Work task: Word for word, transcribe the lines below and drop the pictures.

====

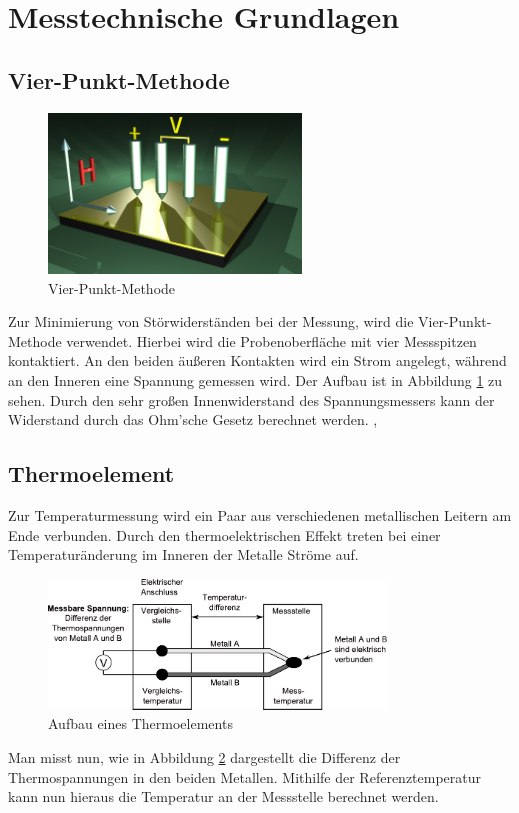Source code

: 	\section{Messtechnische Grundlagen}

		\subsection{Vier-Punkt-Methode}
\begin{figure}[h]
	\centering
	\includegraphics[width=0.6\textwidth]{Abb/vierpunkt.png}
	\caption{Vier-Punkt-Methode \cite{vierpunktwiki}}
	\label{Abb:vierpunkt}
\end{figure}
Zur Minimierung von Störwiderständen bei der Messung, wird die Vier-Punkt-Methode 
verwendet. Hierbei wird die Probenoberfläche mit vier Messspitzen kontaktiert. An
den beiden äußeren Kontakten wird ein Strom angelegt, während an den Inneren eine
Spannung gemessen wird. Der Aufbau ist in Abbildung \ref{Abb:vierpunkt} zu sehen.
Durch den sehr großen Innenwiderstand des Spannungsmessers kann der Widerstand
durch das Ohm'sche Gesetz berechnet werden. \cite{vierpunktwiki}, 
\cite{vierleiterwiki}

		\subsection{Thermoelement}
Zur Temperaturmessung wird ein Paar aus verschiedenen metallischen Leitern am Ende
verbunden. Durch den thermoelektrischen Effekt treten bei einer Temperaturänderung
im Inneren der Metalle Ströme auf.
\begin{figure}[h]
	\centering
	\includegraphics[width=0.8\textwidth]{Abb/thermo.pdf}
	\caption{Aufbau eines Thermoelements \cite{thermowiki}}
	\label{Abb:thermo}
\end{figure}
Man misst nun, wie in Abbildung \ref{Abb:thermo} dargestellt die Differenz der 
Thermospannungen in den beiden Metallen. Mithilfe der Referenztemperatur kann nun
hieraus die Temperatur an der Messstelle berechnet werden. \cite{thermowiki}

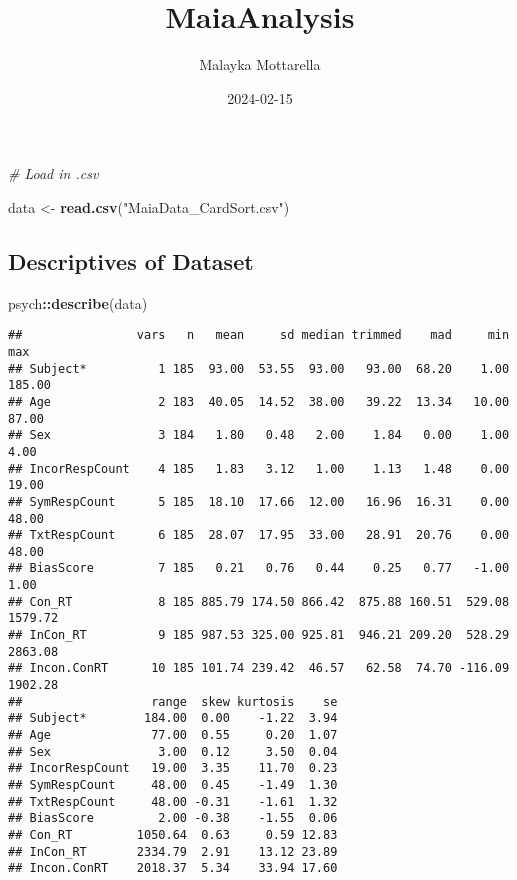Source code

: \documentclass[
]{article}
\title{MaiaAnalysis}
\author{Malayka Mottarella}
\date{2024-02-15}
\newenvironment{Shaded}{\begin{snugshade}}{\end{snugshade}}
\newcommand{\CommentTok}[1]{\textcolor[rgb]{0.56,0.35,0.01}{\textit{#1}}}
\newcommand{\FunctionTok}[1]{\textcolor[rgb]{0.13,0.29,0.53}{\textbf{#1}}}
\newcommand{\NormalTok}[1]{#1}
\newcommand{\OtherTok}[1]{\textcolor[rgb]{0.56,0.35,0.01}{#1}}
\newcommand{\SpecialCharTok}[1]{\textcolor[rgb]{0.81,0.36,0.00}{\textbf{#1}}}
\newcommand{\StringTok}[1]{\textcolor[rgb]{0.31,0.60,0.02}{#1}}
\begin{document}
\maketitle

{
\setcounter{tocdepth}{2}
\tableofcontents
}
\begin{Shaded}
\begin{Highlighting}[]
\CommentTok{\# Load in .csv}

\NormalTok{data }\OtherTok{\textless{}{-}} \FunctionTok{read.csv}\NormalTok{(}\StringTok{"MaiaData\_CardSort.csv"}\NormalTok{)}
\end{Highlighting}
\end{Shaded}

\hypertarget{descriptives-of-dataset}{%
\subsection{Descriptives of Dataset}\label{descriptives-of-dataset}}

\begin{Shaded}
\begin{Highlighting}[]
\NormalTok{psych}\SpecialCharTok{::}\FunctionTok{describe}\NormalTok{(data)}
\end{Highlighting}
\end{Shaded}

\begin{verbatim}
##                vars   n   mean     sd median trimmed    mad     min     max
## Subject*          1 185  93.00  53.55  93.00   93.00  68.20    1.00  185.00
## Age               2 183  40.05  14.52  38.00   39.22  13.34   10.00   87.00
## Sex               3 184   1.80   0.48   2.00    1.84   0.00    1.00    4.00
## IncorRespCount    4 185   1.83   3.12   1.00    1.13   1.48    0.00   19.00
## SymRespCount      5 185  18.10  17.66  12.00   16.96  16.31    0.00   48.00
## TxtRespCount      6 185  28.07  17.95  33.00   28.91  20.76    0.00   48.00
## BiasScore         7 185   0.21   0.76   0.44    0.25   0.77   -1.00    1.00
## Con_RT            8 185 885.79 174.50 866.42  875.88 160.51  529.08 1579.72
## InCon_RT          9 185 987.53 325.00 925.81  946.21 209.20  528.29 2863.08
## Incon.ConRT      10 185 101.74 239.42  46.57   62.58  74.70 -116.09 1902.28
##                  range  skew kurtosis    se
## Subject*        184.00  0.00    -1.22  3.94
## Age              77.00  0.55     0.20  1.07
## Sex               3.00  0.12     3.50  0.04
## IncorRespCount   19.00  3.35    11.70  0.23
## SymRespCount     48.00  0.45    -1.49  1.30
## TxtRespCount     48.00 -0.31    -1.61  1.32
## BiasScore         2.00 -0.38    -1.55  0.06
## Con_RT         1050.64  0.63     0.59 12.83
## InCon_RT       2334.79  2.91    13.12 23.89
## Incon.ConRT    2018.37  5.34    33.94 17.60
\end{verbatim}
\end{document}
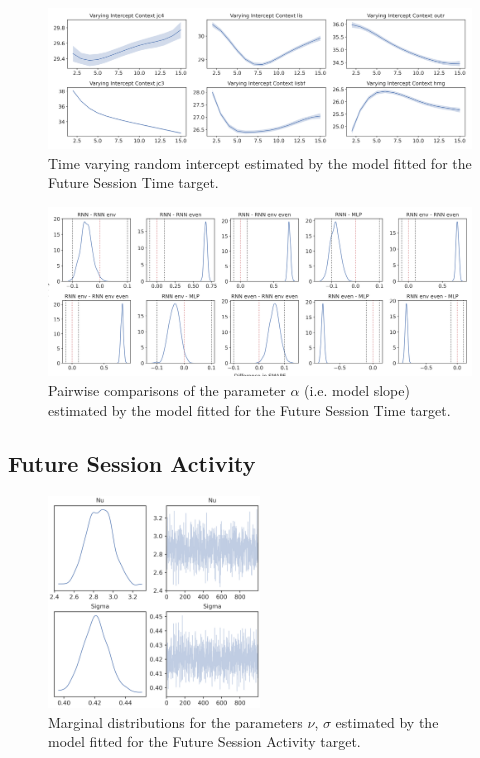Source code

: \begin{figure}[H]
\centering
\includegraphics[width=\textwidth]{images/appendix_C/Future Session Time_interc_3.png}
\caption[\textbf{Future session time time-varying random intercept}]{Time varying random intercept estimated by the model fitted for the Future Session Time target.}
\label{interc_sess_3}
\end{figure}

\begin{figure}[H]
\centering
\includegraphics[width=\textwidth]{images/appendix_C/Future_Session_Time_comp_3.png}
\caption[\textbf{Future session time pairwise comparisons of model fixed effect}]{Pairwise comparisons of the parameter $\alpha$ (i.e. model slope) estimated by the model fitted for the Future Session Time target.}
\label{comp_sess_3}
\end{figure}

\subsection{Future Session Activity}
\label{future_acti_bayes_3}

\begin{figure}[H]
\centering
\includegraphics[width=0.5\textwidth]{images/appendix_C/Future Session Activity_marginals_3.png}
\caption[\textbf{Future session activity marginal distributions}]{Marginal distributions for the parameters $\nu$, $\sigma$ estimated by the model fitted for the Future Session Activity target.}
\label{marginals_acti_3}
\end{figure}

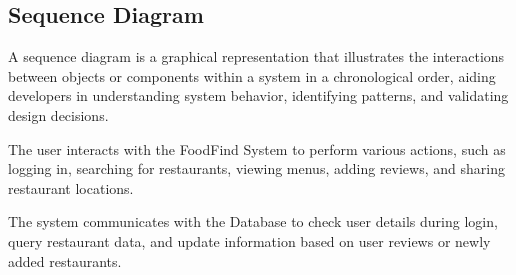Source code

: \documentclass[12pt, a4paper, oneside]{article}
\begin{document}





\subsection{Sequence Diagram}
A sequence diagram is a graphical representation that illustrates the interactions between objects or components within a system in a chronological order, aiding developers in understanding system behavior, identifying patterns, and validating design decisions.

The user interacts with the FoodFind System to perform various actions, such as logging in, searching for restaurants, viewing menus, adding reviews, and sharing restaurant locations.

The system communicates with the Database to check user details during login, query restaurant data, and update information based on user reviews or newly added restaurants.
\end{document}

====

Solution to this exercise:
Source code

: 	\section{Messtechnische Grundlagen}

		\subsection{Vier-Punkt-Methode}
\begin{figure}[h]
	\centering
	\includegraphics[width=0.6\textwidth]{Abb/vierpunkt.png}
	\caption{Vier-Punkt-Methode \cite{vierpunktwiki}}
	\label{Abb:vierpunkt}
\end{figure}
Zur Minimierung von Störwiderständen bei der Messung, wird die Vier-Punkt-Methode 
verwendet. Hierbei wird die Probenoberfläche mit vier Messspitzen kontaktiert. An
den beiden äußeren Kontakten wird ein Strom angelegt, während an den Inneren eine
Spannung gemessen wird. Der Aufbau ist in Abbildung \ref{Abb:vierpunkt} zu sehen.
Durch den sehr großen Innenwiderstand des Spannungsmessers kann der Widerstand
durch das Ohm'sche Gesetz berechnet werden. \cite{vierpunktwiki}, 
\cite{vierleiterwiki}

		\subsection{Thermoelement}
Zur Temperaturmessung wird ein Paar aus verschiedenen metallischen Leitern am Ende
verbunden. Durch den thermoelektrischen Effekt treten bei einer Temperaturänderung
im Inneren der Metalle Ströme auf.
\begin{figure}[h]
	\centering
	\includegraphics[width=0.8\textwidth]{Abb/thermo.pdf}
	\caption{Aufbau eines Thermoelements \cite{thermowiki}}
	\label{Abb:thermo}
\end{figure}
Man misst nun, wie in Abbildung \ref{Abb:thermo} dargestellt die Differenz der 
Thermospannungen in den beiden Metallen. Mithilfe der Referenztemperatur kann nun
hieraus die Temperatur an der Messstelle berechnet werden. \cite{thermowiki}

Source code

: \documentclass[
]{article}
\title{MaiaAnalysis}
\author{Malayka Mottarella}
\date{2024-02-15}
\newenvironment{Shaded}{\begin{snugshade}}{\end{snugshade}}
\newcommand{\CommentTok}[1]{\textcolor[rgb]{0.56,0.35,0.01}{\textit{#1}}}
\newcommand{\FunctionTok}[1]{\textcolor[rgb]{0.13,0.29,0.53}{\textbf{#1}}}
\newcommand{\NormalTok}[1]{#1}
\newcommand{\OtherTok}[1]{\textcolor[rgb]{0.56,0.35,0.01}{#1}}
\newcommand{\SpecialCharTok}[1]{\textcolor[rgb]{0.81,0.36,0.00}{\textbf{#1}}}
\newcommand{\StringTok}[1]{\textcolor[rgb]{0.31,0.60,0.02}{#1}}
\begin{document}
\maketitle

{
\setcounter{tocdepth}{2}
\tableofcontents
}
\begin{Shaded}
\begin{Highlighting}[]
\CommentTok{\# Load in .csv}

\NormalTok{data }\OtherTok{\textless{}{-}} \FunctionTok{read.csv}\NormalTok{(}\StringTok{"MaiaData\_CardSort.csv"}\NormalTok{)}
\end{Highlighting}
\end{Shaded}

\hypertarget{descriptives-of-dataset}{%
\subsection{Descriptives of Dataset}\label{descriptives-of-dataset}}

\begin{Shaded}
\begin{Highlighting}[]
\NormalTok{psych}\SpecialCharTok{::}\FunctionTok{describe}\NormalTok{(data)}
\end{Highlighting}
\end{Shaded}

\begin{verbatim}
##                vars   n   mean     sd median trimmed    mad     min     max
## Subject*          1 185  93.00  53.55  93.00   93.00  68.20    1.00  185.00
## Age               2 183  40.05  14.52  38.00   39.22  13.34   10.00   87.00
## Sex               3 184   1.80   0.48   2.00    1.84   0.00    1.00    4.00
## IncorRespCount    4 185   1.83   3.12   1.00    1.13   1.48    0.00   19.00
## SymRespCount      5 185  18.10  17.66  12.00   16.96  16.31    0.00   48.00
## TxtRespCount      6 185  28.07  17.95  33.00   28.91  20.76    0.00   48.00
## BiasScore         7 185   0.21   0.76   0.44    0.25   0.77   -1.00    1.00
## Con_RT            8 185 885.79 174.50 866.42  875.88 160.51  529.08 1579.72
## InCon_RT          9 185 987.53 325.00 925.81  946.21 209.20  528.29 2863.08
## Incon.ConRT      10 185 101.74 239.42  46.57   62.58  74.70 -116.09 1902.28
##                  range  skew kurtosis    se
## Subject*        184.00  0.00    -1.22  3.94
## Age              77.00  0.55     0.20  1.07
## Sex               3.00  0.12     3.50  0.04
## IncorRespCount   19.00  3.35    11.70  0.23
## SymRespCount     48.00  0.45    -1.49  1.30
## TxtRespCount     48.00 -0.31    -1.61  1.32
## BiasScore         2.00 -0.38    -1.55  0.06
## Con_RT         1050.64  0.63     0.59 12.83
## InCon_RT       2334.79  2.91    13.12 23.89
## Incon.ConRT    2018.37  5.34    33.94 17.60
\end{verbatim}
\end{document}
Source code

: \begin{figure}[H]
\centering
\includegraphics[width=\textwidth]{images/appendix_C/Future Session Time_interc_3.png}
\caption[\textbf{Future session time time-varying random intercept}]{Time varying random intercept estimated by the model fitted for the Future Session Time target.}
\label{interc_sess_3}
\end{figure}

\begin{figure}[H]
\centering
\includegraphics[width=\textwidth]{images/appendix_C/Future_Session_Time_comp_3.png}
\caption[\textbf{Future session time pairwise comparisons of model fixed effect}]{Pairwise comparisons of the parameter $\alpha$ (i.e. model slope) estimated by the model fitted for the Future Session Time target.}
\label{comp_sess_3}
\end{figure}

\subsection{Future Session Activity}
\label{future_acti_bayes_3}

\begin{figure}[H]
\centering
\includegraphics[width=0.5\textwidth]{images/appendix_C/Future Session Activity_marginals_3.png}
\caption[\textbf{Future session activity marginal distributions}]{Marginal distributions for the parameters $\nu$, $\sigma$ estimated by the model fitted for the Future Session Activity target.}
\label{marginals_acti_3}
\end{figure}

Source code

: \documentclass[12pt, a4paper, oneside]{article}
\begin{document}





\subsection{Sequence Diagram}
A sequence diagram is a graphical representation that illustrates the interactions between objects or components within a system in a chronological order, aiding developers in understanding system behavior, identifying patterns, and validating design decisions.

The user interacts with the FoodFind System to perform various actions, such as logging in, searching for restaurants, viewing menus, adding reviews, and sharing restaurant locations.

The system communicates with the Database to check user details during login, query restaurant data, and update information based on user reviews or newly added restaurants.
\end{document}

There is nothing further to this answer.